WHAT IS REQUIRED. Pull every line that holds the word "scan" from the entries.
[[ DATA TO USE, beginning ]]
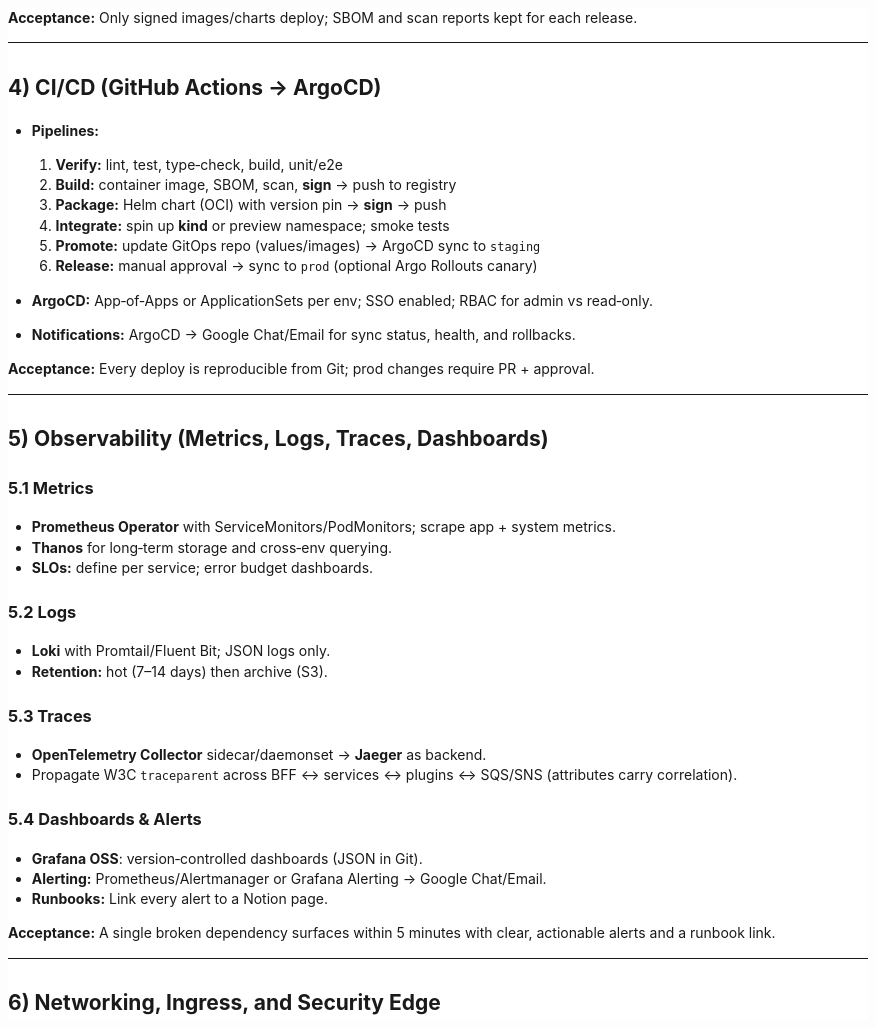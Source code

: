 **Acceptance:** Only signed images/charts deploy; SBOM and scan reports kept for each release.

---

## 4) CI/CD (GitHub Actions → ArgoCD)

* **Pipelines:**

  1. **Verify:** lint, test, type‑check, build, unit/e2e
  2. **Build:** container image, SBOM, scan, **sign** → push to registry
  3. **Package:** Helm chart (OCI) with version pin → **sign** → push
  4. **Integrate:** spin up **kind** or preview namespace; smoke tests
  5. **Promote:** update GitOps repo (values/images) → ArgoCD sync to `staging`
  6. **Release:** manual approval → sync to `prod` (optional Argo Rollouts canary)
* **ArgoCD:** App‑of‑Apps or ApplicationSets per env; SSO enabled; RBAC for admin vs read‑only.
* **Notifications:** ArgoCD → Google Chat/Email for sync status, health, and rollbacks.

**Acceptance:** Every deploy is reproducible from Git; prod changes require PR + approval.

---

## 5) Observability (Metrics, Logs, Traces, Dashboards)

### 5.1 Metrics

* **Prometheus Operator** with ServiceMonitors/PodMonitors; scrape app + system metrics.
* **Thanos** for long‑term storage and cross‑env querying.
* **SLOs:** define per service; error budget dashboards.

### 5.2 Logs

* **Loki** with Promtail/Fluent Bit; JSON logs only.
* **Retention:** hot (7–14 days) then archive (S3).

### 5.3 Traces

* **OpenTelemetry Collector** sidecar/daemonset → **Jaeger** as backend.
* Propagate W3C `traceparent` across BFF ↔ services ↔ plugins ↔ SQS/SNS (attributes carry correlation).

### 5.4 Dashboards & Alerts

* **Grafana OSS**: version‑controlled dashboards (JSON in Git).
* **Alerting:** Prometheus/Alertmanager or Grafana Alerting → Google Chat/Email.
* **Runbooks:** Link every alert to a Notion page.

**Acceptance:** A single broken dependency surfaces within 5 minutes with clear, actionable alerts and a runbook link.

---

## 6) Networking, Ingress, and Security Edge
[[ DATA TO USE, end ]]
RESULT OF THIS EXERCISE.
: **Acceptance:** Only signed images/charts deploy; SBOM and scan reports kept for each release.
  2. **Build:** container image, SBOM, scan, **sign** → push to registry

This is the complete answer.